Je recherche une application qu’on pourrait paramétrer pour avoir une notification lorsqu’on dépasse le seuil établi de pouls pendant une activité.
Je m’explique. Lorsque je cours, je voudrais par exemple, rester en dessous des 150BPM mais je ne veux pas regarder ma montre toutes les 2min pour regarder à combien je suis.
Une petite alerte sonore qui me dirait que j’ai dépassé les 150, ce serait juste parfait!

Merci d’avance !


----------



## fousfous (15 Octobre 2020)

Ça ne marche qu'à l'arret cette fonction du Coup a part une app spécifique ça va être compliqué.


----------



## Sinestis (17 Octobre 2020)

fousfous a dit:


> Ça ne marche qu'à l'arret cette fonction du Coup a part une app spécifique ça va être compliqué.

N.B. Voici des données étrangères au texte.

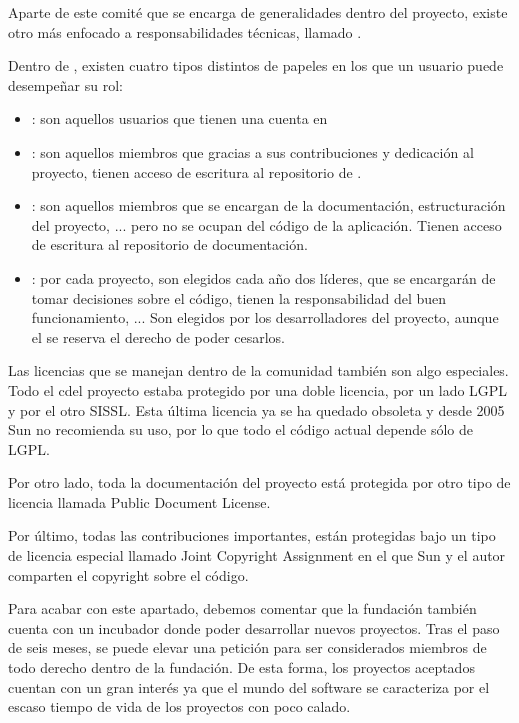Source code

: Aparte de este comit\'e que se encarga de generalidades dentro del proyecto, existe otro m\'as enfocado a responsabilidades t\'ecnicas, llamado .

Dentro de , existen cuatro tipos distintos de papeles en los que un usuario puede desempeñar su rol:
\begin{itemize}
\item
{}: son aquellos usuarios que tienen una cuenta en 
\item
{}: son aquellos miembros que gracias a sus contribuciones y dedicaci\'on al proyecto, tienen acceso de escritura al repositorio de .
\item
{}: son aquellos miembros que se encargan de la documentaci\'on, estructuraci\'on del proyecto, ... pero no se ocupan del c\'odigo de la aplicaci\'on. Tienen acceso de escritura al repositorio de documentaci\'on.
\item
{}: por cada proyecto, son elegidos cada año dos l\'ideres, que se encargar\'an de tomar decisiones sobre el c\'odigo, tienen la responsabilidad del buen funcionamiento, ... Son elegidos por los desarrolladores del proyecto, aunque el  se reserva el derecho de poder cesarlos.
\end{itemize}

Las licencias que se manejan dentro de la comunidad  tambi\'en son algo especiales. Todo el c del proyecto estaba protegido por una doble licencia, por un lado LGPL y por el otro SISSL. Esta \'ultima licencia ya se ha quedado obsoleta y desde 2005 Sun no recomienda su uso, por lo que todo el c\'odigo actual depende s\'olo de LGPL.

Por otro lado, toda la documentaci\'on del proyecto est\'a protegida por otro tipo de licencia llamada Public Document License.

Por \'ultimo, todas las contribuciones importantes, est\'an protegidas bajo un tipo de licencia especial llamado Joint Copyright Assignment en el que Sun y el autor comparten el copyright sobre el c\'odigo.

Para acabar con este apartado, debemos comentar que la fundaci\'on  tambi\'en cuenta con un incubador donde poder desarrollar nuevos proyectos. Tras el paso de seis meses, se puede elevar una petici\'on para ser considerados miembros de todo derecho dentro de la fundaci\'on. De esta forma, los proyectos aceptados cuentan con un gran inter\'es ya que el mundo del software se caracteriza por el escaso tiempo de vida de los proyectos con poco calado.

Oui, c’est justement ce que je cherche !


----------



## cl97 (17 Octobre 2020)

Sinestis a dit:


> Bonsoir à tous.
> Je recherche une application qu’on pourrait paramétrer pour avoir une notification lorsqu’on dépasse le seuil établi de pouls pendant une activité.
> Je m’explique. Lorsque je cours, je voudrais par exemple, rester en dessous des 150BPM mais je ne veux pas regarder ma montre toutes les 2min pour regarder à combien je suis.
> Une petite alerte sonore qui me dirait que j’ai dépassé les 150, ce serait juste parfait!
> ...


Pour quelle activités ? WorkOutDoors est parfait pour cela. Il y a également Zones for training qui doit faire ça !


----------



## Sinestis (17 Octobre 2020)

cl97 a dit:


> Pour quelle activités ? WorkOutDoors est parfait pour cela. Il y a également Zones for training qui doit faire ça !


Juste pour la course en extérieur...
Merci déjà, je pars voir du côté des ces applications-là!


----------